C’est en discutant avec le véto qu’ELLE a eu le déclic. Quand il s’était agi de me prénommer et de m’identifier. ELLE avait dit Hermine, parce que j’étais toute blanche. Aussi parce que j’étais un emblème de sa région de coeur, emblème de pureté comme le lys. ELLE suivait son intuition et sa mythologie familiale, côté maternel, ignorant la portée bien plus large de son choix. L’hermine figurait sur le drapeau breton et le véto lui en avait raconté l’origine. Il savait tout, le bougre, d’origine arméno-bretonne comme moi. Comme ELLE. Seulement alors, en avait-ELLE eu le déclic.
Hermine représente un animal breton à la fourrure très prisée. Un animal élégant, léger, art déco. Autrefois braconné, devenu une espèce menacée. L’absence de mélanine, source de handicap, rend le pelage de cet animal, proche de la belette, blanc immaculé. Cette spécificité devient une protection face à l’ennemi, une fourrure de camouflage, l’hiver sur neige, ton sur ton.
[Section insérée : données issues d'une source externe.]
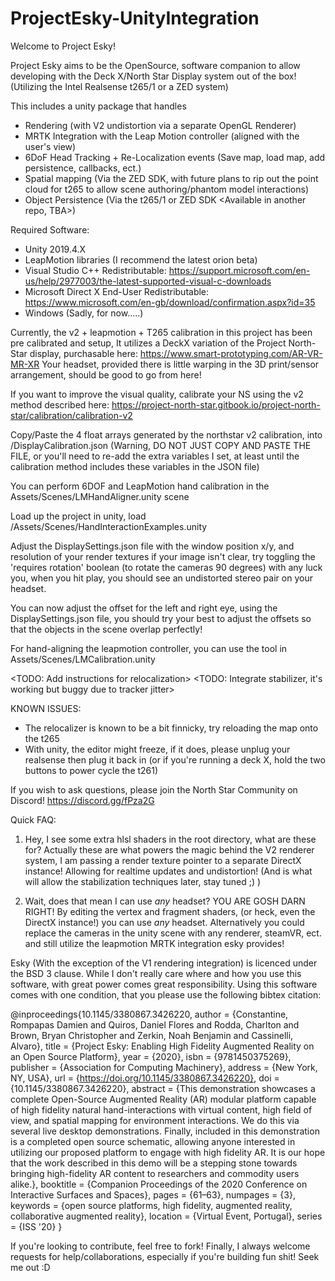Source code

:# ProjectEsky-UnityIntegration

Welcome to Project Esky! 

Project Esky aims to be the OpenSource, software companion to allow developing with the Deck X/North Star Display system out of the box! 
(Utilizing the Intel Realsense t265/1 or a ZED system)

This includes a unity package that handles
- Rendering (with V2 undistortion via a separate OpenGL Renderer)
- MRTK Integration with the Leap Motion controller (aligned with the user's view)
- 6DoF Head Tracking + Re-Localization events (Save map, load map, add persistence, callbacks, ect.)
- Spatial mapping (Via the ZED SDK, with future plans to rip out the point cloud for t265 to allow scene authoring/phantom model interactions)
- Object Persistence (Via the t265/1 or ZED SDK <Available in another repo, TBA>)

Required Software:
- Unity 2019.4.X
- LeapMotion libraries (I recommend the latest orion beta)
- Visual Studio C++ Redistributable: https://support.microsoft.com/en-us/help/2977003/the-latest-supported-visual-c-downloads
- Microsoft Direct X End-User Redistributable: https://www.microsoft.com/en-gb/download/confirmation.aspx?id=35
- Windows (Sadly, for now.....)


Currently, the v2 + leapmotion + T265 calibration in this project has been pre calibrated and setup, 
It utilizes a DeckX variation of the Project North-Star display, purchasable here: https://www.smart-prototyping.com/AR-VR-MR-XR 
Your headset, provided there is little warping in the 3D print/sensor arrangement, should be good to go from here!

If you want to improve the visual quality, calibrate your NS using the v2 method described here: https://project-north-star.gitbook.io/project-north-star/calibration/calibration-v2

Copy/Paste the 4 float arrays generated by the northstar v2 calibration, into /DisplayCalibration.json
(Warning, DO NOT JUST COPY AND PASTE THE FILE, or you'll need to re-add the extra variables I set, at least until the calibration method includes these variables in the JSON file)

You can perform 6DOF and LeapMotion hand calibration in the Assets/Scenes/LMHandAligner.unity scene

Load up the project in unity, load /Assets/Scenes/HandInteractionExamples.unity

Adjust the DisplaySettings.json file with the window position x/y, and resolution of your render textures
if your image isn't clear, try toggling the 'requires rotation' boolean (to rotate the cameras 90 degrees)
with any luck you, when you hit play, you should see an undistorted stereo pair on your headset.

You can now adjust the offset for the left and right eye, using the DisplaySettings.json file, 
you should try your best to adjust the offsets so that the objects in the scene overlap perfectly!

For hand-aligning the leapmotion controller, you can use the tool in Assets/Scenes/LMCalibration.unity

<TODO: Add instructions for relocalization>
<TODO: Integrate stabilizer, it's working but buggy due to tracker jitter>

KNOWN ISSUES:
- The relocalizer is known to be a bit finnicky, try reloading the map onto the t265
- With unity, the editor might freeze, if it does, please unplug your realsense then plug it back in (or if you're running a deck X, hold the two buttons to power cycle the t261) 

If you wish to ask questions, please join the North Star Community on Discord! 
https://discord.gg/fPza2G


Quick FAQ:

1) Hey, I see some extra hlsl shaders in the root directory, what are these for?
Actually these are what powers the magic behind the V2 renderer system, I am passing a render texture pointer to a separate DirectX instance! Allowing for realtime updates and undistortion! (And is what will allow the stabilization techniques later, stay tuned ;) )

2) Wait, does that mean I can use _any_ headset?
YOU ARE GOSH DARN RIGHT!
By editing the vertex and fragment shaders, (or heck, even the DirectX instance!) you can use _any_ headset.
Alternatively you could replace the cameras in the unity scene with any renderer, steamVR, ect. and still utilize the leapmotion MRTK integration esky provides!


Esky (With the exception of the V1 rendering integration) 
is licenced under the BSD 3 clause. While I don't really care where and how you use this software, with great power comes great responsibility. Using this software comes with one condition, that you please use the following bibtex citation:

@inproceedings{10.1145/3380867.3426220,
author = {Constantine, Rompapas Damien and Quiros, Daniel Flores and Rodda, Charlton and Brown, Bryan Christopher and Zerkin, Noah Benjamin and Cassinelli, Alvaro},
title = {Project Esky: Enabling High Fidelity Augmented Reality on an Open Source Platform},
year = {2020},
isbn = {9781450375269},
publisher = {Association for Computing Machinery},
address = {New York, NY, USA},
url = {https://doi.org/10.1145/3380867.3426220},
doi = {10.1145/3380867.3426220},
abstract = {This demonstration showcases a complete Open-Source Augmented Reality (AR) modular platform capable of high fidelity natural hand-interactions with virtual content, high field of view, and spatial mapping for environment interactions. We do this via several live desktop demonstrations. Finally, included in this demonstration is a completed open source schematic, allowing anyone interested in utilizing our proposed platform to engage with high fidelity AR. It is our hope that the work described in this demo will be a stepping stone towards bringing high-fidelity AR content to researchers and commodity users alike.},
booktitle = {Companion Proceedings of the 2020 Conference on Interactive Surfaces and Spaces},
pages = {61–63},
numpages = {3},
keywords = {open source platforms, high fidelity, augmented reality, collaborative augmented reality},
location = {Virtual Event, Portugal},
series = {ISS '20}
}


If you're looking to contribute, feel free to fork! Finally, I always welcome requests for help/collaborations, especially if you're building fun shit! Seek me out :D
Hermine, c’est un prénom de femme puissante et pionnière, indissociable d’Anne de Bretagne, proclamée reine à onze ans.
Hermine, c’était aussi le prénom de sa grand-mère bretonne, sa Mamée. Un prénom dérivé de Hermione. Hermione, on la croise chez Herry Potter bien sûr. Plus avant, on la rencontre dans la littérature d’Euripide. Celui-là même dont la Médée a inspiré l’écriture de son premier roman, Cet enfant que tu m’as volé, thriller sociétal dans lequel l’héroïne, qui se retrouve instigatrice et victime d’une passion fatale au terme de laquelle elle va avorter, s’érige en femme infanticide et tragédienne. Melpomène contemporaine, ont écrit les journalistes. Hermione inspire poètes, dramaturges et compositeurs.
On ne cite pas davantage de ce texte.